Have you ever noticed how many ‘rules’ we have in our lives? Rules at work. At home. When with family. Out in public. And, the ones we are likely to have forgotten about or not have much awareness of—the ones inside our own heads.
These are the ones that can cause us the most pain and frustration, without us even realising it. If you’re wondering why you’re not reaching that goal you set yourself, or why you keep skipping the gym, it’s highly likely there’s some buried rules at play here that are tangling you up.
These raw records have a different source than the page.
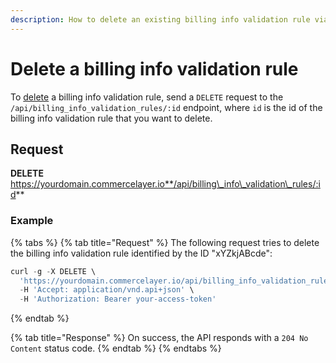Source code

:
```yaml
---
description: How to delete an existing billing info validation rule via API
---
```


# Delete a billing info validation rule

To [delete](https://docs.commercelayer.io/developers/deleting-resources) a billing info validation rule, send a `DELETE` request to the `/api/billing_info_validation_rules/:id` endpoint, where `id` is the id of the billing info validation rule that you want to delete.

## Request

**DELETE** https://yourdomain.commercelayer.io**/api/billing\_info\_validation\_rules/:id**

### Example

{% tabs %}
{% tab title="Request" %}
The following request tries to delete the billing info validation rule identified by the ID "xYZkjABcde":

```javascript
curl -g -X DELETE \
  'https://yourdomain.commercelayer.io/api/billing_info_validation_rules/xYZkjABcde' \
  -H 'Accept: application/vnd.api+json' \
  -H 'Authorization: Bearer your-access-token'
```
{% endtab %}

{% tab title="Response" %}
On success, the API responds with a `204 No Content` status code.
{% endtab %}
{% endtabs %}
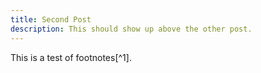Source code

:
 ```yaml
---
title: Second Post
description: This should show up above the other post.
---
```

This is a test of footnotes[^1].

[1]: Seriously.
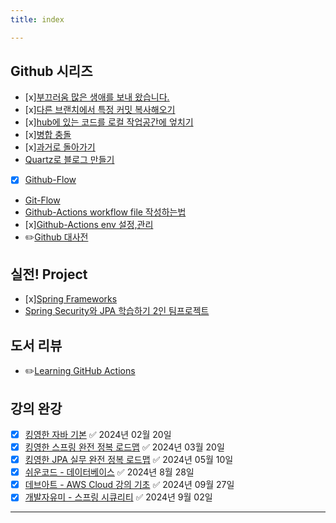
 ```yaml
---
title: index

---
```

## Github 시리즈

- [x][부끄러움 많은 생애를 보내 왔습니다.](#)
- [x][다른 브랜치에서 특정 커밋 복사해오기](#)
- [x][hub에 있는 코드를 로컬 작업공간에 엎치기](#)
- [x][병합 충돌](#)
- [x][과거로 돌아가기](#)
- [Quartz로 블로그 만들기](Quartz)
- [x] [Github-Flow](#)
- [Git-Flow](Git-Flow)
- [Github-Actions workflow file 작성하는법](Github_Actions-WorkflowFile)
- [x][Github-Actions env 설정,관리](#)
- ✏️[Github 대사전](Github%20대사전)
## 실전! Project
- [x][Spring Frameworks](#)
- [Spring Security와 JPA 학습하기 2인 팀프로젝트](https://github.com/ruukr8080/postingblog/tree/main/myBlog)
## 도서 리뷰
- ✏️[Learning GitHub Actions](Learning-GitHub-Actions)
## 강의 완강
- [x] [킹영한 자바 기본](#) ✅ 2024년 02월 20일
- [x] [킹영한 스프링 완전 정복 로드맵](#) ✅ 2024년 03월 20일
- [x] [킹영한 JPA 실무 완전 정복 로드맵](#) ✅ 2024년 05월 10일
- [x] [쉬운코드 - 데이터베이스]() ✅ 2024년 8월 28일
- [x] [데브아트 - AWS Cloud 강의 기초]() ✅ 2024년 09월 27일
- [x] [개발자유미 - 스프링 시큐리티]() ✅ 2024년 9월 02일
---
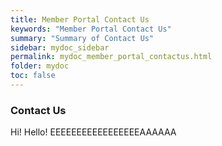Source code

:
 ```yaml
---
title: Member Portal Contact Us
keywords: "Member Portal Contact Us"
summary: "Summary of Contact Us"
sidebar: mydoc_sidebar
permalink: mydoc_member_portal_contactus.html
folder: mydoc
toc: false
---
```


### Contact Us
Hi! Hello! EEEEEEEEEEEEEEEEEAAAAAA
Yet if you never consider what they are, they’ll keep playing mischief and you’ll keep beating yourself up for not getting up at 5am.
The simplest way I can think about rules is this:
- Something happens
- We create some sort of meaning to the ‘event’
- From that point onwards we operate by a ‘rule’ to ensure we always feel ‘good’ (safe) in those similar moments
Or, here’s an example:
- I got my first A+ at school. Mum and Dad looked so happy and hugged me lots. We ate ice-cream.
- When I get an A+ (when I do ‘well’) I get rewarded. With ice-cream. And with LOVE.
- Rule: “I must do well to receive love”.
The rule becomes so unconscious and so automatic that we don’t even realise that our actions continue to operate according to the rule. And yes at the time perhaps that rule was really supportive. It got us to where we needed to be. It helped us feel safe. It was constructive.
Except, we never reconsidered it and whether it was still ‘working’ years later. Years later after plenty more life events. And now you feel stuck. Frustrated with your results. You keep burning yourself out. And you don’t know why you just can’t get to the gym after work.
These rules become so much a part of the internal fabric of our lives. They’re unwritten because we’re not consciously aware of the dialogue that is going on inside our heads and therefore operating our decision-making machinery.
So you keep going round and round the same loop. You don’t get out of the pattern because you don’t change the rule.
So how would your life be different if you changed some of the rules? What if you evolved and upgraded your rules, the ones that may likely have been set before you even made it to school? We evolve ourselves. We grow. We learn. We upgrade our homes, incomes, diets, clothing. What about our rules?
What if “I must do well to receive love” just wasn’t working anymore and you let it go. You came up with a new rule: “Being me is enough” or “It’s okay to make mistakes” or “I am loved for who I am”. How would this new rule serve you? Support you? Get you out of that loop you keep getting yourself in?
If you’re experiencing resistance in any area of your life, starting to dig around to see what unwritten rules you uncover could just give you the relief you’ve been craving. Simply asking: If I was operating by a rule right now what would it be? And, now that I know that: What could be more supportive in my life right now?